After the study was conducted, a new WHO criterion for glioma classification was published. The molecular data needed for the new classification was not present in all the gliomas, especially in group 1 for its retrospective nature. In this group the IDH status and 1p19q codeletion is known for total of 384 patients. Group 2 represents the newer era as a prospective group, where most gliomas were analyzed for IDH mutation and 1p19q codeletion. In fact, 145 of these has this data available. There was no availability for TERT promoter, MGMT, CDKN2A/B or chromosomal 7/10 deletion analyses. With this aforementioned data available, we did additional analyses for astrocytomas that had IDH data available and separated IDH wildtype glioblastomas from grade 4, IDH mutant astrocytomas. In addition, former grade 2-3 oligoastrocytomas were divided into astrocytomas and oligodendrogliomas. After this, oligodendroglial tumors were removed from the analyses. Patients who had a surgical resection were included in these updated analyses.

2.2 Data collection

Data were analyzed from these two aforementioned groups: group 1, which represented the retrospective two-center cohorts, and group 2, which represented the prospective single-center cohort (Table 1). Both groups were divided into two subgroups: subgroup A included WHO 2016 grade 2–3 gliomas, and subgroup B included grade 4 gliomas.

Symptoms were considered PS only if they were clearly first-onset symptoms. Patients with multiple first-onset symptoms or slowly progressing symptoms that could not be evaluated in a respective order were unable to be determined. If a patient presented with multiple symptoms, the LS was considered the one that most likely led to additional examinations. Patients presenting with only one symptom had the same PS and LS.

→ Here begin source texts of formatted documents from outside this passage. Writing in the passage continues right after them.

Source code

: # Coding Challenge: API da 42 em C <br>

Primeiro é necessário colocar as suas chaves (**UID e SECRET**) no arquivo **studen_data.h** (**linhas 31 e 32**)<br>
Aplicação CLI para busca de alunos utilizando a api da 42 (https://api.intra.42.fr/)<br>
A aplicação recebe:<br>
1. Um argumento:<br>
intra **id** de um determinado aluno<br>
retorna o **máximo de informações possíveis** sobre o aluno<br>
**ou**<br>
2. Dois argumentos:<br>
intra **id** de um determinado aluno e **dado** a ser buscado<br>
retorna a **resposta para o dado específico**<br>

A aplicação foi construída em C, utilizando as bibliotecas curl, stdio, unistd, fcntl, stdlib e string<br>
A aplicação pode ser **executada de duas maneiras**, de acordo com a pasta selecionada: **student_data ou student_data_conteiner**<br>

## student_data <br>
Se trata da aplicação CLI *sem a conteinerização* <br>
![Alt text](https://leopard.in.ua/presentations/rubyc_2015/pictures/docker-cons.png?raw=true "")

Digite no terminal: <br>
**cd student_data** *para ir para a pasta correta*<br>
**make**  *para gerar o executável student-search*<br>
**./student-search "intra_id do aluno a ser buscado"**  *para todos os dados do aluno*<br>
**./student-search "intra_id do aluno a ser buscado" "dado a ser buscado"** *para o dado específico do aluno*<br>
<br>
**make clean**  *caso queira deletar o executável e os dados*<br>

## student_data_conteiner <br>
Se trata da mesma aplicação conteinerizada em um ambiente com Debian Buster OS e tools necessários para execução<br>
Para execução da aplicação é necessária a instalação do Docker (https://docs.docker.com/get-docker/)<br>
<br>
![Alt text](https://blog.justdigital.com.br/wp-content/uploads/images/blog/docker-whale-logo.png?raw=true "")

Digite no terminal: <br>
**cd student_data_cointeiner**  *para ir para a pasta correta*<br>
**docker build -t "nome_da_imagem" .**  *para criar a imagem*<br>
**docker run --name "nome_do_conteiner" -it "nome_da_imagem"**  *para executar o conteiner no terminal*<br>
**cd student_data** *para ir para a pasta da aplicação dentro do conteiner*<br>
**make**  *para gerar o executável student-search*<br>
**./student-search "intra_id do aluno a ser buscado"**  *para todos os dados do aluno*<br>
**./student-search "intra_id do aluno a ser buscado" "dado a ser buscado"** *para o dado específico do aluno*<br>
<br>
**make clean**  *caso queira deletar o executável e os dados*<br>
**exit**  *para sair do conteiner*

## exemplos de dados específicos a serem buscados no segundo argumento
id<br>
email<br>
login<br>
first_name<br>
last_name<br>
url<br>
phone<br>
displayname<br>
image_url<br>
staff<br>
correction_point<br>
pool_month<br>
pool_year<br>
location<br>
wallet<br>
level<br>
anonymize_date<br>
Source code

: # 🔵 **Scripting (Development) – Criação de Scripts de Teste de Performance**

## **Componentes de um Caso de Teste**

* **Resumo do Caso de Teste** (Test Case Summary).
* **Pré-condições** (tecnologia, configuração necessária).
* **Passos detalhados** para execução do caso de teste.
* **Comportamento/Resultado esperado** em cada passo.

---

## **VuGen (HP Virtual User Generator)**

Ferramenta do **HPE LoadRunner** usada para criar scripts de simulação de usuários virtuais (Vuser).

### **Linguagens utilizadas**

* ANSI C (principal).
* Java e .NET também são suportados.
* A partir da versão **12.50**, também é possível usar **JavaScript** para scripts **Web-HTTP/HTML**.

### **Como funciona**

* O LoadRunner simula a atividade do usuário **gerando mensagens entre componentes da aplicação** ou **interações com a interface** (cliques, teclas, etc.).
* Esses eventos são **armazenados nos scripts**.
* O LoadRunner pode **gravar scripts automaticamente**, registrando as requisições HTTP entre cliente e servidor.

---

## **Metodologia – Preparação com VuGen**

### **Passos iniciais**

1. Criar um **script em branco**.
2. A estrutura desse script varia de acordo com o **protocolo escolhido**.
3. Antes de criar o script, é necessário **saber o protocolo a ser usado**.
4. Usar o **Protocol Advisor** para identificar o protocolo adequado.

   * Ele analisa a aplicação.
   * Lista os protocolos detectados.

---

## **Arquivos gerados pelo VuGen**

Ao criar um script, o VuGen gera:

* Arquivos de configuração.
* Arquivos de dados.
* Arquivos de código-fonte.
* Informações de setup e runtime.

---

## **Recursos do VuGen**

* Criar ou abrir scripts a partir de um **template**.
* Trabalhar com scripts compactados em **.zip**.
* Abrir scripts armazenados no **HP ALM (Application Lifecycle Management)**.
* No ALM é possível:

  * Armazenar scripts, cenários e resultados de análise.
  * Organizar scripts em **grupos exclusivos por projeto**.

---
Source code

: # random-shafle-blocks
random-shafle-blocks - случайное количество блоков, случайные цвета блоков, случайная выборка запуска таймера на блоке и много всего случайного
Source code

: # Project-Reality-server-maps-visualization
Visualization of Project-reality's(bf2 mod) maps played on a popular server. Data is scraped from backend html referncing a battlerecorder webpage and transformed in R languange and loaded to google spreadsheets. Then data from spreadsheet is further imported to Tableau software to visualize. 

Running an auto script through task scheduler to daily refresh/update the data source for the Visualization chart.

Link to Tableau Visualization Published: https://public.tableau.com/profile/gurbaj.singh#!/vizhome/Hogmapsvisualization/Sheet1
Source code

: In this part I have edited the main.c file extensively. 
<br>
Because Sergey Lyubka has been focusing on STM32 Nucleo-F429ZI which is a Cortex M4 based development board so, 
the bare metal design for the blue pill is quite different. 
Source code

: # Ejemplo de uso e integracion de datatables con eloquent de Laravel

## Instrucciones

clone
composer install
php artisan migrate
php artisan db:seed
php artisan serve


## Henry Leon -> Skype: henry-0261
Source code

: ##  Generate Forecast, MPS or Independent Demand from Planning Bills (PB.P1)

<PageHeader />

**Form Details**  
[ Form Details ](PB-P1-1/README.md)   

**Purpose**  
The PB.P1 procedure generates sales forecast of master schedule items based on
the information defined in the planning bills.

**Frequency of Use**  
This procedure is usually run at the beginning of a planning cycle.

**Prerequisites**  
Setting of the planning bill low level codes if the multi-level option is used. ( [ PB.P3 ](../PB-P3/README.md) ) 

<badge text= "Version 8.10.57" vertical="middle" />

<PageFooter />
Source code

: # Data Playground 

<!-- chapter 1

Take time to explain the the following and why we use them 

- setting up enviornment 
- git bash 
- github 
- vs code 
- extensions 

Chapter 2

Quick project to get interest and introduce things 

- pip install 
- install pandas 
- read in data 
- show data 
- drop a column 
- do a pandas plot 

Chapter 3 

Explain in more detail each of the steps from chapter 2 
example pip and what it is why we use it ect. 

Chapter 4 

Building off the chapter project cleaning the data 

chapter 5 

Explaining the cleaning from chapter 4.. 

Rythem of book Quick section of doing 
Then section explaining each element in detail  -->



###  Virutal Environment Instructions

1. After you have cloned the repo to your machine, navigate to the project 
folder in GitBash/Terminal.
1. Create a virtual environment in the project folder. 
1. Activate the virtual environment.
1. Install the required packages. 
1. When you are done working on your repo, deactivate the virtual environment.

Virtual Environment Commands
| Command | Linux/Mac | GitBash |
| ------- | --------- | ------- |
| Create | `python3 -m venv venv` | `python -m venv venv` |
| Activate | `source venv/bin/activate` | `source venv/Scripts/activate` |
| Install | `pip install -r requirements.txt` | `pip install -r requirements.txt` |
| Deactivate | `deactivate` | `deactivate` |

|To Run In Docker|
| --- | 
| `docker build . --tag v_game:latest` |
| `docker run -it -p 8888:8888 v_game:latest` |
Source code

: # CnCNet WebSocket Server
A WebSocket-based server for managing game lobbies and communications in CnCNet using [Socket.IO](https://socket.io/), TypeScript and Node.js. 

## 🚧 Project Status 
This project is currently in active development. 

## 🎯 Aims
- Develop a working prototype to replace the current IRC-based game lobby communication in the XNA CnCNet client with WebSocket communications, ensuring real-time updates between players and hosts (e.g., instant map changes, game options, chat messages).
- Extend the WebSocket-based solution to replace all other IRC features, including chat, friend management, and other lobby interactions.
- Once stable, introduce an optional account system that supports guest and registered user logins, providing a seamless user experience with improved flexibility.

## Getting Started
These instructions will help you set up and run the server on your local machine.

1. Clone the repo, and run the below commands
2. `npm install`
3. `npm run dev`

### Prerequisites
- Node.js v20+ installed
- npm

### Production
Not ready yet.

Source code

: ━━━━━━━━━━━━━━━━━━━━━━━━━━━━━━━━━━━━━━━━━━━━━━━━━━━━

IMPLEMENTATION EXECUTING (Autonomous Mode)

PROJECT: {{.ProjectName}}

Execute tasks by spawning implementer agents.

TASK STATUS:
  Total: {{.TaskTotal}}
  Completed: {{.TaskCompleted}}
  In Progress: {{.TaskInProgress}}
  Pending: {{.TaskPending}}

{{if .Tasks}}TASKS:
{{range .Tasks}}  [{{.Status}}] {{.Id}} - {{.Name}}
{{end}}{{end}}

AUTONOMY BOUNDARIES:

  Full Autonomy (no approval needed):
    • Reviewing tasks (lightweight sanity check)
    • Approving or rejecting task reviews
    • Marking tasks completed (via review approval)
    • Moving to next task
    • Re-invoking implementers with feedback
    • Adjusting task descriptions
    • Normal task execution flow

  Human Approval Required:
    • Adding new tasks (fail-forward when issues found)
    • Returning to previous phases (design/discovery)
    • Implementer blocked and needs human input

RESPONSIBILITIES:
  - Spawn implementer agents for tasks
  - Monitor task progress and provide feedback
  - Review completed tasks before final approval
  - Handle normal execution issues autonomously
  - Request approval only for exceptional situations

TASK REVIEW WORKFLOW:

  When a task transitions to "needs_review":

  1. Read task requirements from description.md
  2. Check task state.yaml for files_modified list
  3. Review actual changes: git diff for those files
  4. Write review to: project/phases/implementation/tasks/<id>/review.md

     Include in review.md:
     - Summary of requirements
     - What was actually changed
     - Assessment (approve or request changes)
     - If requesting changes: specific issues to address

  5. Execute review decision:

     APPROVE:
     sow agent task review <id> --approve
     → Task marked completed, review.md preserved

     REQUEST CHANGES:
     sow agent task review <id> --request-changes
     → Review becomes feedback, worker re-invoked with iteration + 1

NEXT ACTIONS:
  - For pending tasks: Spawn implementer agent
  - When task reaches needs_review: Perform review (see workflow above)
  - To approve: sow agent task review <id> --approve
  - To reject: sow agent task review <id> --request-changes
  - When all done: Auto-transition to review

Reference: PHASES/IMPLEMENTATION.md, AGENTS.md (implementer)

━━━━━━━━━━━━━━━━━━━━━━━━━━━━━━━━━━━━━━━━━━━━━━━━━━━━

Symptoms were characterized specifically and then grouped into nine major symptom classes: epileptic seizure, cognitive disorder, motor dysfunction, headache, sensory symptom, visual or other sense-impairing symptom, tumor hemorrhage, speech disorder, and dizziness. Motor disorder included any paresis or paralysis logical to the anatomical localization of the tumor. Motor and sensory types of aphasia and dysarthria were classified as speech disorders. Cognitive disorders include loss of memory, weakening of everyday performance, inability to cooperate, and other problems with cognitive abilities. The symptoms were collected similarly as previously described (7). These included also hemorrhage, which, in fact, is not a symptom but rather a finding.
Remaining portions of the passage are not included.